- Exercise directions:
Would you reproduce each line below exactly, leaving every picture out?

※

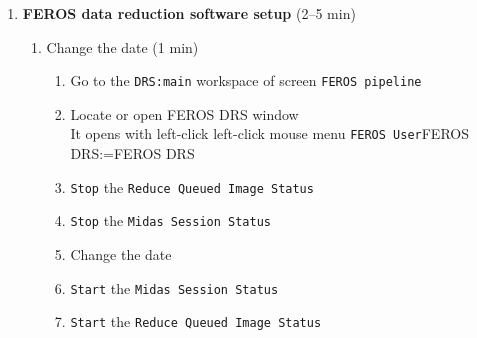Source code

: \documentclass[11pt,fleqn]{book}
\makeatletter
\def\menu#1#2{\texttt{#1}\ifx{}#2\else\@for\@x:=#2\do{$\rightarrow$\texttt{\@x}}\fi}
\def\mmenu#1#2{left-click mouse menu \menu{#1}{#2}}
\def\procref#1{Procedure~\ref{proc:#1}, p.~\pageref{proc:#1}}
\def\figref#1{Fig.~\ref{fig:#1}, p.~\pageref{fig:#1}}
\makeatother
\begin{document}
\begin{enumerate}
\begin{enumerate}
\begin{enumerate}
                  \item A bias image should be seen within seconds
                  \item If it fails in the previous steps, go to \procref{restartgag} (3 min)
               \end{enumerate}
           \item Check the \gls{feros} autoguider (1--4 min)
               \begin{enumerate}
                  \item select  below \texttt{CCD change} (see \figref{agswitch})
                  \item If necessary, use \texttt{Start exposure} to change \texttt{CCD Status} to \texttt{Infinite loop}
                  \item Find window \texttt{E2P2 Real Time Display}
                  \item Click checkbox \texttt{Camera on/off} so that checkbox gets green
                  \item A bias image should be seen within seconds
                  \item Check that the image is horizontally flipped. 
                  \item If it fails in the previous steps, go to \procref{restartfag} (3 min)
               \end{enumerate}
        \end{enumerate}           
  \item\textbf{FEROS data reduction software setup} (2--5 min)
    \begin{enumerate}
        \item Change the date  (1 min)
        \label{list:drs}
		\begin{enumerate}
		  \item Go to the \texttt{DRS:main} workspace of screen \texttt{FEROS pipeline}
		  \item Locate or open FEROS DRS window\\
                It opens with left-click \mmenu{FEROS User}{FEROS DRS} 
		  \item \texttt{Stop} the \texttt{Reduce Queued Image Status}
		  \item \texttt{Stop} the \texttt{Midas Session Status}
		  \item Change the date 
		  \item \texttt{Start} the \texttt{Midas Session Status}
		  \item \texttt{Start} the \texttt{Reduce Queued Image Status}

\end{enumerate}
\end{enumerate}
\end{enumerate}
\end{document}
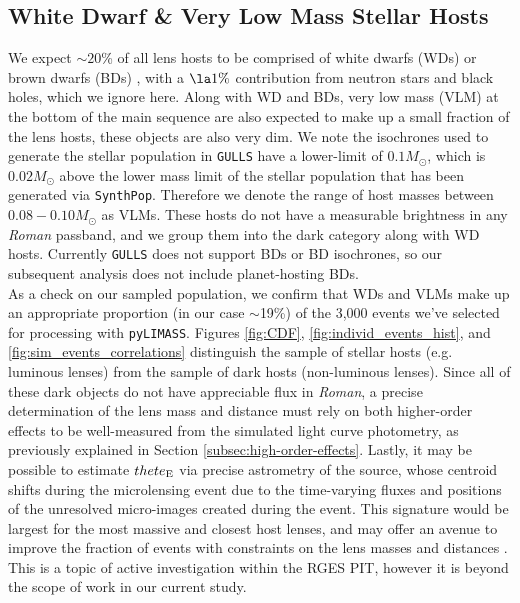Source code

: \documentclass[twocolumn]{aastex631}
\begin{document}
\subsection{White Dwarf \& Very Low Mass Stellar Hosts} \label{sec:bdwds}
We expect ${\sim}20$\% of all lens hosts to be comprised of white dwarfs (WDs) or brown dwarfs (BDs) \citep{gould:2000a, bennett:2007a, gaudi:2012a}, with a $\la 1\%$ contribution from neutron stars and black holes, which we ignore here. Along with WD and BDs, very low mass (VLM) at the bottom of the main sequence are also expected to make up a small fraction of the lens hosts, these objects are also very dim. We note the isochrones used to generate the stellar population in \texttt{GULLS} have a lower-limit of $0.1M_{\odot}$, which is $0.02M_{\odot}$ above the lower mass limit of the stellar population that has been generated via \texttt{SynthPop}. Therefore we denote the range of host masses between $0.08-0.10M_{\odot}$ as VLMs. These hosts do not have a measurable brightness in any \textit{Roman} passband, and we group them into the dark category along with WD hosts. Currently \texttt{GULLS} does not support BDs or BD isochrones, so our subsequent analysis does not include planet-hosting BDs.\\
\indent As a check on our sampled population, we confirm that WDs and VLMs make up an appropriate proportion (in our case ${\sim}$19\%) of the 3,000 events we've selected for processing with \texttt{pyLIMASS}. Figures \ref{fig:CDF}, \ref{fig:individ_events_hist}, and \ref{fig:sim_events_correlations} distinguish the sample of stellar hosts (e.g. luminous lenses) from the sample of dark hosts (non-luminous lenses). Since all of these dark objects do not have appreciable flux in \textit{Roman}, a precise determination of the lens mass and distance must rely on both higher-order effects to be well-measured from the simulated light curve photometry, as previously explained in Section \ref{subsec:high-order-effects}. Lastly, it may be possible to estimate $thete_{\rm E}$ via precise astrometry of the source, whose centroid shifts during the microlensing event due to the time-varying fluxes and positions of the unresolved micro-images created during the event. This signature would be largest for the most massive and closest host lenses, and may offer an avenue to improve the fraction of events with constraints on the lens masses and distances \citep{dominik:2000a,lam:2023a,sajadian:2023a}. This is a topic of active investigation within the RGES PIT, however it is beyond the scope of work in our current study.
\end{document}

※

- Response:
Source code

: \documentclass[11pt,fleqn]{book}
\makeatletter
\def\menu#1#2{\texttt{#1}\ifx{}#2\else\@for\@x:=#2\do{$\rightarrow$\texttt{\@x}}\fi}
\def\mmenu#1#2{left-click mouse menu \menu{#1}{#2}}
\def\procref#1{Procedure~\ref{proc:#1}, p.~\pageref{proc:#1}}
\def\figref#1{Fig.~\ref{fig:#1}, p.~\pageref{fig:#1}}
\makeatother
\begin{document}
\begin{enumerate}
\begin{enumerate}
\begin{enumerate}
                  \item A bias image should be seen within seconds
                  \item If it fails in the previous steps, go to \procref{restartgag} (3 min)
               \end{enumerate}
           \item Check the \gls{feros} autoguider (1--4 min)
               \begin{enumerate}
                  \item select  below \texttt{CCD change} (see \figref{agswitch})
                  \item If necessary, use \texttt{Start exposure} to change \texttt{CCD Status} to \texttt{Infinite loop}
                  \item Find window \texttt{E2P2 Real Time Display}
                  \item Click checkbox \texttt{Camera on/off} so that checkbox gets green
                  \item A bias image should be seen within seconds
                  \item Check that the image is horizontally flipped. 
                  \item If it fails in the previous steps, go to \procref{restartfag} (3 min)
               \end{enumerate}
        \end{enumerate}           
  \item\textbf{FEROS data reduction software setup} (2--5 min)
    \begin{enumerate}
        \item Change the date  (1 min)
        \label{list:drs}
		\begin{enumerate}
		  \item Go to the \texttt{DRS:main} workspace of screen \texttt{FEROS pipeline}
		  \item Locate or open FEROS DRS window\\
                It opens with left-click \mmenu{FEROS User}{FEROS DRS} 
		  \item \texttt{Stop} the \texttt{Reduce Queued Image Status}
		  \item \texttt{Stop} the \texttt{Midas Session Status}
		  \item Change the date 
		  \item \texttt{Start} the \texttt{Midas Session Status}
		  \item \texttt{Start} the \texttt{Reduce Queued Image Status}

\end{enumerate}
\end{enumerate}
\end{enumerate}
\end{document}
Source code

: \documentclass[twocolumn]{aastex631}
\begin{document}
\subsection{White Dwarf \& Very Low Mass Stellar Hosts} \label{sec:bdwds}
We expect ${\sim}20$\% of all lens hosts to be comprised of white dwarfs (WDs) or brown dwarfs (BDs) \citep{gould:2000a, bennett:2007a, gaudi:2012a}, with a $\la 1\%$ contribution from neutron stars and black holes, which we ignore here. Along with WD and BDs, very low mass (VLM) at the bottom of the main sequence are also expected to make up a small fraction of the lens hosts, these objects are also very dim. We note the isochrones used to generate the stellar population in \texttt{GULLS} have a lower-limit of $0.1M_{\odot}$, which is $0.02M_{\odot}$ above the lower mass limit of the stellar population that has been generated via \texttt{SynthPop}. Therefore we denote the range of host masses between $0.08-0.10M_{\odot}$ as VLMs. These hosts do not have a measurable brightness in any \textit{Roman} passband, and we group them into the dark category along with WD hosts. Currently \texttt{GULLS} does not support BDs or BD isochrones, so our subsequent analysis does not include planet-hosting BDs.\\
\indent As a check on our sampled population, we confirm that WDs and VLMs make up an appropriate proportion (in our case ${\sim}$19\%) of the 3,000 events we've selected for processing with \texttt{pyLIMASS}. Figures \ref{fig:CDF}, \ref{fig:individ_events_hist}, and \ref{fig:sim_events_correlations} distinguish the sample of stellar hosts (e.g. luminous lenses) from the sample of dark hosts (non-luminous lenses). Since all of these dark objects do not have appreciable flux in \textit{Roman}, a precise determination of the lens mass and distance must rely on both higher-order effects to be well-measured from the simulated light curve photometry, as previously explained in Section \ref{subsec:high-order-effects}. Lastly, it may be possible to estimate $thete_{\rm E}$ via precise astrometry of the source, whose centroid shifts during the microlensing event due to the time-varying fluxes and positions of the unresolved micro-images created during the event. This signature would be largest for the most massive and closest host lenses, and may offer an avenue to improve the fraction of events with constraints on the lens masses and distances \citep{dominik:2000a,lam:2023a,sajadian:2023a}. This is a topic of active investigation within the RGES PIT, however it is beyond the scope of work in our current study.
\end{document}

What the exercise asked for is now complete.